───── Extracted material ─────
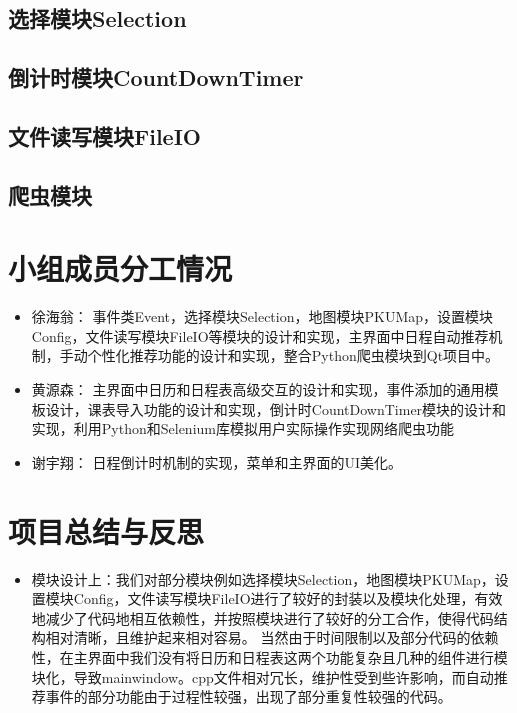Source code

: \documentclass[11pt,hyperref,a4paper,UTF8]{ctexart}
\begin{document}
\begin{CJK}{UTF8}{gkai}
\subsection{ 选择模块Selection}

\subsection{ 倒计时模块CountDownTimer}

\subsection{ 文件读写模块FileIO}

\subsection{ 爬虫模块}

\section{ 小组成员分工情况}
\begin{itemize}
    \item 徐海翁： 事件类Event，选择模块Selection，地图模块PKUMap，设置模块Config，文件读写模块FileIO等模块的设计和实现，主界面中日程自动推荐机制，手动个性化推荐功能的设计和实现，整合Python爬虫模块到Qt项目中。
    \item 黄源森： 主界面中日历和日程表高级交互的设计和实现，事件添加的通用模板设计，课表导入功能的设计和实现，倒计时CountDownTimer模块的设计和实现，利用Python和Selenium库模拟用户实际操作实现网络爬虫功能
    \item 谢宇翔： 日程倒计时机制的实现，菜单和主界面的UI美化。
\end{itemize}

\section{ 项目总结与反思}

\begin{itemize}
    \item 模块设计上：我们对部分模块例如选择模块Selection，地图模块PKUMap，设置模块Config，文件读写模块FileIO进行了较好的封装以及模块化处理，有效地减少了代码地相互依赖性，并按照模块进行了较好的分工合作，使得代码结构相对清晰，且维护起来相对容易。
    当然由于时间限制以及部分代码的依赖性，在主界面中我们没有将日历和日程表这两个功能复杂且几种的组件进行模块化，导致mainwindow。cpp文件相对冗长，维护性受到些许影响，而自动推荐事件的部分功能由于过程性较强，出现了部分重复性较强的代码。
    

\end{itemize}
\end{CJK}
\end{document}
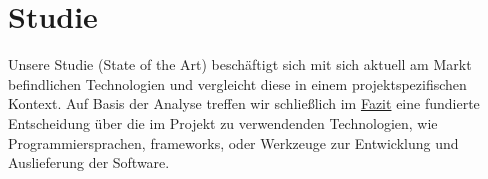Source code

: \chapter{Studie}

Unsere Studie (State of the Art) beschäftigt sich mit sich aktuell am Markt befindlichen Technologien und vergleicht diese in einem projektspezifischen Kontext. Auf Basis der Analyse treffen wir schließlich im \hyperref[sec:fazit]{Fazit} eine fundierte Entscheidung über die im Projekt zu verwendenden Technologien, wie Programmiersprachen, \gls{framework}s, oder Werkzeuge zur Entwicklung und Auslieferung der Software.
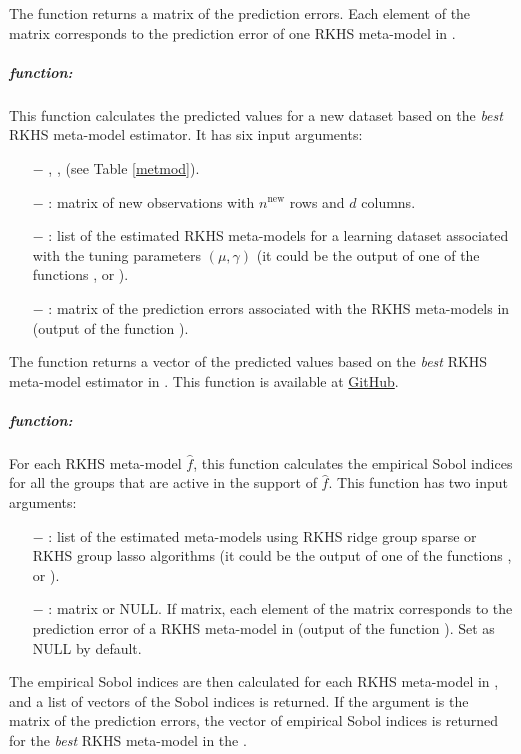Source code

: The function  returns a matrix of the prediction errors. Each element of the matrix corresponds to the prediction error of one RKHS meta-model in .
\subparagraph*{ function:} 
This function calculates the predicted values for a new dataset based on the \textit{best} RKHS meta-model estimator. It has six input arguments:
\begin{itemize}
\item[$-$] , ,  (see Table \ref{metmod}).
\item[$-$] : matrix of new observations with $n^{\text{new}}$ rows and $d$ columns.
\item[$-$] : list of the estimated RKHS meta-models for a learning dataset associated with the tuning parameters $(\mu,\gamma)$ (it could be the output of one of the functions ,  or ).
\item[$-$] : matrix of the prediction errors associated with the RKHS meta-models in  (output of the function ).
\end{itemize}
The function  returns a vector of the predicted values based on the \textit{best} RKHS meta-model estimator in . This function is available at \href{https://github.com/halalehkamari/RKHSMetaMod}{GitHub}.
\subparagraph*{ function:} For each RKHS meta-model $\widehat{f}$, this function calculates the empirical Sobol indices for all the groups that are active in the support of $\widehat{f}$. This function has two input arguments:
\begin{itemize}
\item[$-$] : list of the estimated meta-models using RKHS ridge group sparse or RKHS group lasso algorithms (it could be the output of one of the functions ,  or ).
\item[$-$] : matrix or NULL. If matrix, each element of the matrix corresponds to the prediction error of a RKHS meta-model in  (output of the function ). Set as NULL by default.
\end{itemize}
The empirical Sobol indices are then calculated for each RKHS meta-model in , and a list of vectors of the Sobol indices is returned.
If the argument  is the matrix of the prediction errors, the vector of empirical Sobol indices is returned for the \textit{best} RKHS meta-model in the .
\vspace{0.3cm}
─────
* Exercise details *
Leave the pictures out and copy the rest of the data exactly.

* Solution below *
Source code

: \documentclass[11pt,hyperref,a4paper,UTF8]{ctexart}
\begin{document}
\begin{CJK}{UTF8}{gkai}
\subsection{ 选择模块Selection}

\subsection{ 倒计时模块CountDownTimer}

\subsection{ 文件读写模块FileIO}

\subsection{ 爬虫模块}

\section{ 小组成员分工情况}
\begin{itemize}
    \item 徐海翁： 事件类Event，选择模块Selection，地图模块PKUMap，设置模块Config，文件读写模块FileIO等模块的设计和实现，主界面中日程自动推荐机制，手动个性化推荐功能的设计和实现，整合Python爬虫模块到Qt项目中。
    \item 黄源森： 主界面中日历和日程表高级交互的设计和实现，事件添加的通用模板设计，课表导入功能的设计和实现，倒计时CountDownTimer模块的设计和实现，利用Python和Selenium库模拟用户实际操作实现网络爬虫功能
    \item 谢宇翔： 日程倒计时机制的实现，菜单和主界面的UI美化。
\end{itemize}

\section{ 项目总结与反思}

\begin{itemize}
    \item 模块设计上：我们对部分模块例如选择模块Selection，地图模块PKUMap，设置模块Config，文件读写模块FileIO进行了较好的封装以及模块化处理，有效地减少了代码地相互依赖性，并按照模块进行了较好的分工合作，使得代码结构相对清晰，且维护起来相对容易。
    当然由于时间限制以及部分代码的依赖性，在主界面中我们没有将日历和日程表这两个功能复杂且几种的组件进行模块化，导致mainwindow。cpp文件相对冗长，维护性受到些许影响，而自动推荐事件的部分功能由于过程性较强，出现了部分重复性较强的代码。
    

\end{itemize}
\end{CJK}
\end{document}
Source code

: \chapter{Studie}

Unsere Studie (State of the Art) beschäftigt sich mit sich aktuell am Markt befindlichen Technologien und vergleicht diese in einem projektspezifischen Kontext. Auf Basis der Analyse treffen wir schließlich im \hyperref[sec:fazit]{Fazit} eine fundierte Entscheidung über die im Projekt zu verwendenden Technologien, wie Programmiersprachen, \gls{framework}s, oder Werkzeuge zur Entwicklung und Auslieferung der Software.
Source code

: The function  returns a matrix of the prediction errors. Each element of the matrix corresponds to the prediction error of one RKHS meta-model in .
\subparagraph*{ function:} 
This function calculates the predicted values for a new dataset based on the \textit{best} RKHS meta-model estimator. It has six input arguments:
\begin{itemize}
\item[$-$] , ,  (see Table \ref{metmod}).
\item[$-$] : matrix of new observations with $n^{\text{new}}$ rows and $d$ columns.
\item[$-$] : list of the estimated RKHS meta-models for a learning dataset associated with the tuning parameters $(\mu,\gamma)$ (it could be the output of one of the functions ,  or ).
\item[$-$] : matrix of the prediction errors associated with the RKHS meta-models in  (output of the function ).
\end{itemize}
The function  returns a vector of the predicted values based on the \textit{best} RKHS meta-model estimator in . This function is available at \href{https://github.com/halalehkamari/RKHSMetaMod}{GitHub}.
\subparagraph*{ function:} For each RKHS meta-model $\widehat{f}$, this function calculates the empirical Sobol indices for all the groups that are active in the support of $\widehat{f}$. This function has two input arguments:
\begin{itemize}
\item[$-$] : list of the estimated meta-models using RKHS ridge group sparse or RKHS group lasso algorithms (it could be the output of one of the functions ,  or ).
\item[$-$] : matrix or NULL. If matrix, each element of the matrix corresponds to the prediction error of a RKHS meta-model in  (output of the function ). Set as NULL by default.
\end{itemize}
The empirical Sobol indices are then calculated for each RKHS meta-model in , and a list of vectors of the Sobol indices is returned.
If the argument  is the matrix of the prediction errors, the vector of empirical Sobol indices is returned for the \textit{best} RKHS meta-model in the .
\vspace{0.3cm}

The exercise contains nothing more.